Cervical spine fusions have been performed since the 1950s and have achieved good, reproducible clinical results. Anterior cervical fusion is a current standard of care for cervical degenerative disc disease (DDD), and 1-level fusions have predictable results, and are a successful procedure for surgeons and patients. However, fusion by definition eliminates the motion that normally occurs in a spinal segment and, as more levels of the spine are fused, the lack of motion created in the neck may cause additional problems for the patient. With the down classification of cervical cages by the FDA in 2007, patients and surgeons were offered more options for on label treatment of 1-level cervical disc disease. There are not as many options for on label multi-level fusion, and this has led to the need for an alternative on label treatment for patients requiring surgery at one or two levels.

The natural mobility of the neck is what allows us to easily perform many common daily tasks, such as driving, participation in sports (such as swimming), and recreational enjoyment (such as golf, photography, etc.). When a fusion is performed, this natural mobility of the whole neck is altered by removing motion at the surgical level(s). Interestingly, the total motion in the cervical spine can return to pre-operative conditions and, it is theorized that, this compensatory mechanism results in an increase in motion and increased loads on the levels of the spine just above and below the fusion. When multiple levels of the cervical spine are fused and rendered immobile, the functional implications can be noticeable to patients as this motion compensatory mechanism is amplified, which can cause greater impact to their daily life activities. Patients with multi-level fusions are believed to have an accelerated rate of adjacent level degeneration, as the altered motion and stresses at the levels next to the fusion facilitate and amplify the progression of their disease. If true, there is an increased likelihood they will be back for more treatment, potentially additional surgery, at a later time.

The body of evidence for non-fusion alternatives, mainly disc replacement, has grown quite large over the past 10 years. Disc replacement studies have shown a lower rate of reoperation and also a trend towards reduced adjacent level degeneration versus fusion. This is promising for patients. Long term data and improvements in non-fusion alternatives will continue to be a need in cervical surgery, as will the need for providing FDA approved, on-label options for patients and surgeons.

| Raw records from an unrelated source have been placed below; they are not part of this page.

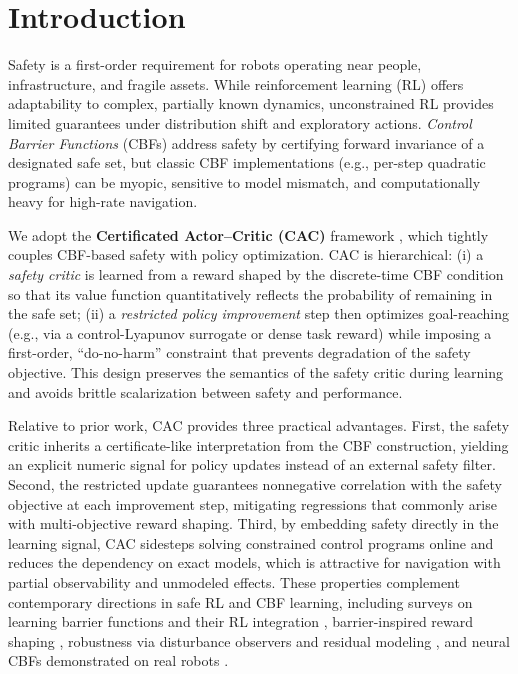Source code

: \documentclass[10pt,conference]{IEEEtran}
\begin{document}
\section{Introduction}
Safety is a first-order requirement for robots operating near people, infrastructure, and fragile assets. While reinforcement learning (RL) offers adaptability to complex, partially known dynamics, unconstrained RL provides limited guarantees under distribution shift and exploratory actions. \emph{Control Barrier Functions} (CBFs) address safety by certifying forward invariance of a designated safe set, but classic CBF implementations (e.g., per-step quadratic programs) can be myopic, sensitive to model mismatch, and computationally heavy for high-rate navigation.

We adopt the \textbf{Certificated Actor--Critic (CAC)} framework \cite{Xie2025CAC}, which tightly couples CBF-based safety with policy optimization. CAC is hierarchical: (i) a \emph{safety critic} is learned from a reward shaped by the discrete-time CBF condition so that its value function quantitatively reflects the probability of remaining in the safe set; (ii) a \emph{restricted policy improvement} step then optimizes goal-reaching (e.g., via a control-Lyapunov surrogate or dense task reward) while imposing a first-order, ``do-no-harm'' constraint that prevents degradation of the safety objective. This design preserves the semantics of the safety critic during learning and avoids brittle scalarization between safety and performance.

Relative to prior work, CAC provides three practical advantages. First, the safety critic inherits a certificate-like interpretation from the CBF construction, yielding an explicit numeric signal for policy updates instead of an external safety filter. Second, the restricted update guarantees nonnegative correlation with the safety objective at each improvement step, mitigating regressions that commonly arise with multi-objective reward shaping. Third, by embedding safety directly in the learning signal, CAC sidesteps solving constrained control programs online and reduces the dependency on exact models, which is attractive for navigation with partial observability and unmodeled effects. These properties complement contemporary directions in safe RL and CBF learning, including surveys on learning barrier functions and their RL integration \cite{Guerrier2024Survey}, barrier-inspired reward shaping \cite{Ranjan2024BarrierShaping}, robustness via disturbance observers and residual modeling \cite{Kalaria2024DOB}, and neural CBFs demonstrated on real robots \cite{Harms2024NeuralCBF}.
\end{document}
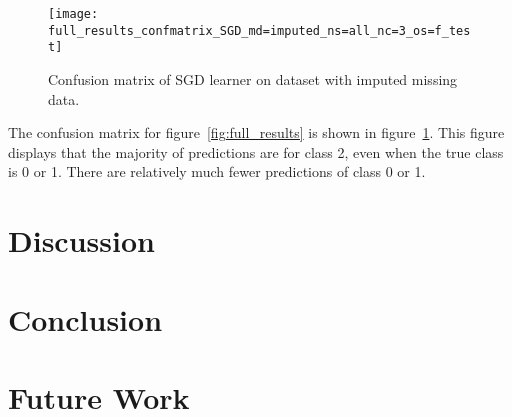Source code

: \documentclass[conference]{IEEEtran}
\begin{document}
\begin{figure}[htpb]
	\centering
	\texttt{[image: full\_results\_confmatrix\_SGD\_md=imputed\_ns=all\_nc=3\_os=f\_test]}
	\caption{Confusion matrix of SGD learner on dataset with imputed missing data.}
	\label{fig:full_results_cm}
\end{figure}

The confusion matrix for figure~\ref{fig:full_results} is shown in figure~\ref{fig:full_results_cm}. This figure displays that the majority of predictions are for class 2, even when the true class is 0 or 1. There are relatively much fewer predictions of class 0 or 1.

\section{Discussion}

\section{Conclusion}

\section{Future Work}



%
\end{document}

Artificial Cervical Disc Replacement

Artificial cervical disc replacement is a surgical procedure of the neck whereby a degenerated native cervical disc is removed and replaced with a prosthetic device made of biologically compatible metals, plastic and/or ceramics, depending upon the device. Cervical disc replacements are designed to maintain vertebral alignment and allow for normal physiological cervical motion. Therefore, cervical disc replacements are often referred to as motion preservation devices. Motion preservation is achieved by surfaces that articulate with other pivoting or sliding surfaces. There are more than 15 cervical disc replacement devices in the global market today, though only six are approved for commercialization in the United States.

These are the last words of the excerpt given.